Regardons quelques exemples flagrants de ce gaspillage.
Pensons au scandale d'ArriveCAN, une application informatique qui devait coûter 80 000 $. Son coût final a été de 60 millions de dollars.
Pire encore, il y a le fiasco de Cúram, dont la soumission se chiffrait à 1,75 milliard de dollars. Le résultat final, c'est que cela a coûté 6,6 milliards de dollars. Dans la dernière mise à jour, on y ajoute 500 millions de dollars supplémentaires. Cela représente un dépassement de coûts de plus de 5 milliards de dollars. Qui paie cela? Ce sont les Canadiens et les Canadiennes. Ce sont nos travailleurs acharnés qui travaillent tous les jours. Ce seront nos enfants et nos petits-enfants qui paieront pour la mauvaise gestion libérale. C'est une honte nationale.
La liste continue. J'en ai parlé cette semaine. Une entreprise privée loue un bout de terrain au gouvernement provincial pour 13 500 $. Cette entreprise privée se retourne ensuite vers le gouvernement libéral fédéral et lui loue 20 millions de dollars par année et signe un contrat de 10 ans, pour un total de 200 millions de dollars. C'est 200 millions de dollars de nos poches pour un bout de terrain qui vaut 13 500 $.
Au lieu de fournir de véritables réponses, le ministre m'a répondu cette semaine qu'il voulait m'organiser une rencontre avec des astronautes. J'inviterai mon ami de la Beauce à venir à cette rencontre. Comme gestionnaire aguerri, on nous offre de rencontrer des astronautes pour expliquer un contrat de location de 13 500 $ qui se transforme en frais de location totalisant 20 millions de dollars par année pendant 10 ans. Ce n'est pas sérieux.
La récession dans laquelle nous nous trouvons aujourd'hui n'est pas un accident de parcours. C'est le résultat inévitable de 10 ans de déficits structurels, de bureaucratie étouffante, de taxes punitives et de mépris flagrant pour la saine gestion des finances publiques. On ne peut pas dépenser pour atteindre la prospérité.
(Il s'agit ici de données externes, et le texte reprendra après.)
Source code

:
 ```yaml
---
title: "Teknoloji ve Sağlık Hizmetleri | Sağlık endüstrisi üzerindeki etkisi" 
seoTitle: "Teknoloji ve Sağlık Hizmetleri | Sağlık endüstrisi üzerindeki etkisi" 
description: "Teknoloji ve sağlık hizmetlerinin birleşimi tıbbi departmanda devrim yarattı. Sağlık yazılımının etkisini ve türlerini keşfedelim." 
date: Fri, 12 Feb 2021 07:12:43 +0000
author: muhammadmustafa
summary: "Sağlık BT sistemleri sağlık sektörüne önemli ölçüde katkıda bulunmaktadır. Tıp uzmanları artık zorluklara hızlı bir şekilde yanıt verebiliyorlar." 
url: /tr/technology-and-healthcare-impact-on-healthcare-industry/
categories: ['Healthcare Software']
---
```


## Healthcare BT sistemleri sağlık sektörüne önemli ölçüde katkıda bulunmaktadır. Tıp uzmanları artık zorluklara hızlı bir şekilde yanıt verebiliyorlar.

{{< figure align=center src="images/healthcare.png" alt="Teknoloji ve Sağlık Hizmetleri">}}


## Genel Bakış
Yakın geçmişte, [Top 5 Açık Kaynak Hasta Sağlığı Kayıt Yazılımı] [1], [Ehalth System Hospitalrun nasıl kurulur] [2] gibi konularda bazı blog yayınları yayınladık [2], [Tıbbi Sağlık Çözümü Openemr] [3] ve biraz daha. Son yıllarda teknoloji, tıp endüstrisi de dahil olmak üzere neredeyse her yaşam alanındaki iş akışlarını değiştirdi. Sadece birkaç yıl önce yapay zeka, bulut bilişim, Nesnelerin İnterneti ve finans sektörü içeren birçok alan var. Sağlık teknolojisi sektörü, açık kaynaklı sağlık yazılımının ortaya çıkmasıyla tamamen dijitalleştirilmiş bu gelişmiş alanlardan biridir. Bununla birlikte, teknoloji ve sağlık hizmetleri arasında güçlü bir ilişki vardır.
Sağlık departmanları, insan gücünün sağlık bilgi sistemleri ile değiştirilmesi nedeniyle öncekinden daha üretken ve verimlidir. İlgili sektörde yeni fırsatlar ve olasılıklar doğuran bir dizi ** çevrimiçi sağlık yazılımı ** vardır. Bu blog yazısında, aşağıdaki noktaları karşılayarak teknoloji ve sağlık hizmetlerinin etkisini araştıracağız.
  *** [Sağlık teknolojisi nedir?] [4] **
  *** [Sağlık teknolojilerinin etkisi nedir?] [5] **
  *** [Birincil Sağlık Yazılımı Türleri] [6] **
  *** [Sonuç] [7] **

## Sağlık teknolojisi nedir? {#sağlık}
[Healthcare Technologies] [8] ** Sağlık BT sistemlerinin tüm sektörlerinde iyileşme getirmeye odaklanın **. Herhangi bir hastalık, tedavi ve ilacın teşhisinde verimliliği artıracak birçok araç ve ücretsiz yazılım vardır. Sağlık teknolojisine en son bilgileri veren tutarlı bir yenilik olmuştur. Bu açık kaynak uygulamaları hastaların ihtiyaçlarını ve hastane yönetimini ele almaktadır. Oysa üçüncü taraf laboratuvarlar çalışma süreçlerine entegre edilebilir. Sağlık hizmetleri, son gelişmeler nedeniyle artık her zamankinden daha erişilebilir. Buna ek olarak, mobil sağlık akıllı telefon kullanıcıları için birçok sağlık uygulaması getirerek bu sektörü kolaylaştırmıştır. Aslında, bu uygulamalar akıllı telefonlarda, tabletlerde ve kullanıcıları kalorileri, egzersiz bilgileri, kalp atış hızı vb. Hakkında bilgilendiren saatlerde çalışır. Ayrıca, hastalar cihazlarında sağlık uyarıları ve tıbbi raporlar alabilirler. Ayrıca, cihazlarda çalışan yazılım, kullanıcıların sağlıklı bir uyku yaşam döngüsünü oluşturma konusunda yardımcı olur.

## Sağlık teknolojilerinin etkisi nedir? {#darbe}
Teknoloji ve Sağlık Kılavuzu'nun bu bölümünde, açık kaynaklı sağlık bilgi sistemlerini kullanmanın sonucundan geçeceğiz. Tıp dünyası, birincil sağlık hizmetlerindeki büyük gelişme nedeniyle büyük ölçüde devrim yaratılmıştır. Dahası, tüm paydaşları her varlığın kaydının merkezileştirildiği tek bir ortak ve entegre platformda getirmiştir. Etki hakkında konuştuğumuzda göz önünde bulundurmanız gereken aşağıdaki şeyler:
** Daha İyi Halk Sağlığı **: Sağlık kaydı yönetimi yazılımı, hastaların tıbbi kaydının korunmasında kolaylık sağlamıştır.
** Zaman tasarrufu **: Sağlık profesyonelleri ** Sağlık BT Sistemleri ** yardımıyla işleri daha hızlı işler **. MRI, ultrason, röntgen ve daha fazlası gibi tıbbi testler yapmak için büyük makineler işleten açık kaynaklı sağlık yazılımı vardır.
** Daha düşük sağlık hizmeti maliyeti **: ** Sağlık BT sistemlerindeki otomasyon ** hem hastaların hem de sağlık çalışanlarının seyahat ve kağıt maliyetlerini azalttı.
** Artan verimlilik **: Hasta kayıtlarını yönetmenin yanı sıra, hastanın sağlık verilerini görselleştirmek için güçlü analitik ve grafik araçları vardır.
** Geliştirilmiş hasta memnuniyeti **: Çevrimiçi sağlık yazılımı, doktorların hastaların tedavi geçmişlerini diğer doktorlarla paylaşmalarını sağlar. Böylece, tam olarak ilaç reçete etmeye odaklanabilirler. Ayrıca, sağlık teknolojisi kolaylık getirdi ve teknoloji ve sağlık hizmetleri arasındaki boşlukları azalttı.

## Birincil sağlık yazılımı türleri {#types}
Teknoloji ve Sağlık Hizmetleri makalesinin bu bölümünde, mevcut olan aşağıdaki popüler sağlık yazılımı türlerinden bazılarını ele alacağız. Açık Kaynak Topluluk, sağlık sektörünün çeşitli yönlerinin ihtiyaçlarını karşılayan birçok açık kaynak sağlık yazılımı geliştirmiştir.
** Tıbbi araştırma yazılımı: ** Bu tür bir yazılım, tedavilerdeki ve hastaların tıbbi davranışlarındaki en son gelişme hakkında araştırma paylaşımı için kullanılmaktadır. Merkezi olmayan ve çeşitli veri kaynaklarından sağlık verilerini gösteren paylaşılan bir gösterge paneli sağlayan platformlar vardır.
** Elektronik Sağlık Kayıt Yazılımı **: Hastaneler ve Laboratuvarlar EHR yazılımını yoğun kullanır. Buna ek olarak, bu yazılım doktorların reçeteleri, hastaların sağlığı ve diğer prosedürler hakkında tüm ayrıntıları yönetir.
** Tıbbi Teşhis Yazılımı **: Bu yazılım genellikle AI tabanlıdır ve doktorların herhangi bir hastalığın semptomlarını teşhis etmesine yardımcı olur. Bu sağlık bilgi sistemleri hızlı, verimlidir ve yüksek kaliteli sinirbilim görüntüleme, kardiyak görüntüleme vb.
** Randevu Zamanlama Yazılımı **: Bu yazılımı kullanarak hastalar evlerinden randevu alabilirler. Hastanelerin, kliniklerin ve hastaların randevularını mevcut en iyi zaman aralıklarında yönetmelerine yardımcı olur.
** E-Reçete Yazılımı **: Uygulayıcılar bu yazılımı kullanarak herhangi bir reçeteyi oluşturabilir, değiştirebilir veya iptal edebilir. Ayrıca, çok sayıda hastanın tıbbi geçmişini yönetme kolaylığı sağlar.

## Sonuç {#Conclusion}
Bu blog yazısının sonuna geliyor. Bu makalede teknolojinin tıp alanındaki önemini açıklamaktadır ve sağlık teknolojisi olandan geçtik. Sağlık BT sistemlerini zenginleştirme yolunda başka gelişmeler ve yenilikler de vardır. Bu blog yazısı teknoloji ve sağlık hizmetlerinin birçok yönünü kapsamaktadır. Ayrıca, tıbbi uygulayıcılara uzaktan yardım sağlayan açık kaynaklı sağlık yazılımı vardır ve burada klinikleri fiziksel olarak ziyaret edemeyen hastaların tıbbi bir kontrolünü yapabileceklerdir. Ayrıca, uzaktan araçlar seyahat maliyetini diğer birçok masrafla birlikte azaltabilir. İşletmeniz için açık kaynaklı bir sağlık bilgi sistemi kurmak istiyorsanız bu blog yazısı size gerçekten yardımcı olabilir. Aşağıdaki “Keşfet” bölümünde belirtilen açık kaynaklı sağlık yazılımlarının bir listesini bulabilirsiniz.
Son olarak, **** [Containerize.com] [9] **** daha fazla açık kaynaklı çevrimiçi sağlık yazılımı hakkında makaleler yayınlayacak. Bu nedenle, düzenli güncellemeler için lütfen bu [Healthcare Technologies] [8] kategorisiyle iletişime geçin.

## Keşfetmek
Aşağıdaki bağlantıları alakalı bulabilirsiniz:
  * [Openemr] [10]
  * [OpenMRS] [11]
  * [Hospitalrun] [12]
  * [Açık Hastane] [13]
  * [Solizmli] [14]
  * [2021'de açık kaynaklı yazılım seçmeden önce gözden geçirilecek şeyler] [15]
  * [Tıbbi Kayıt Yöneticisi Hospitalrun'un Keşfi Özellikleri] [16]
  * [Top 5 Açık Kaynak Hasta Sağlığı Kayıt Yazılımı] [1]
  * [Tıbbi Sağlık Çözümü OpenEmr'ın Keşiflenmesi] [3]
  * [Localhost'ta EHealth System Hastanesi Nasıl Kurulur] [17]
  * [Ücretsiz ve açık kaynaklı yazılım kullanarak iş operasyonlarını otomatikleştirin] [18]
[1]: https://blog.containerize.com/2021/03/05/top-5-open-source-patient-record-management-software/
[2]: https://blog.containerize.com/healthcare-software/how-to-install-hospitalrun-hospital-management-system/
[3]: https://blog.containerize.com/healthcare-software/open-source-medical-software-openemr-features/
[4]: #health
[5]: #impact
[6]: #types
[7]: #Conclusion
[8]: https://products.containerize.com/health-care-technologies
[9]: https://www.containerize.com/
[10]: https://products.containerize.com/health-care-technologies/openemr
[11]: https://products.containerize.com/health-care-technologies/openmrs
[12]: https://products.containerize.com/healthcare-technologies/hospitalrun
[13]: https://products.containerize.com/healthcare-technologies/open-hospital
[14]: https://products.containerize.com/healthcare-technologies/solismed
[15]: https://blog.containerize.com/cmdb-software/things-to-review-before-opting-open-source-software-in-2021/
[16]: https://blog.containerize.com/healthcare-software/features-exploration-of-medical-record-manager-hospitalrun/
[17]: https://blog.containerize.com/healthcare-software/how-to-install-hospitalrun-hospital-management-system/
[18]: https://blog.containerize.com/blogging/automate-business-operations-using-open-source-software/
On ne peut pas taxer les gens pour s'enrichir.
En conséquence, et c'est le cœur même de notre motion aujourd'hui, la Chambre doit demander au libéral de présenter immédiatement un plan visant à renverser toutes les politiques économiques libérales qui ont fait de l'économie canadienne l'économie la plus en difficulté du G7.
Les Canadiens et les Canadiennes sont fatigués d'un gouvernement qui leur demande de se serrer la ceinture pendant que le premier ministre garde le silence et que ses ministres gaspillent des milliards de dollars dans un système informatique défaillant. Rien ne justifie un tel gaspillage de l'argent des contribuables.
Les Québécois et les Canadiens méritent un gouvernement responsable, un gouvernement qui respecte chaque dollar durement gagné par ses citoyens. Ils méritent un gouvernement qui comprend que l'argent des contribuables n'appartient pas à l'État.
C'est pourquoi j'appuie avec fierté et détermination cette motion. Il est grand temps de couper dans le gaspillage libéral, d'abolir les taxes libérales, de rétablir l'équilibre budgétaire, de renverser ces politiques destructrices et de redonner enfin aux Canadiens et aux Canadiennes le contrôle de leur économie, de l'espoir et la possibilité de rêver à nouveau à un pays grand et fier.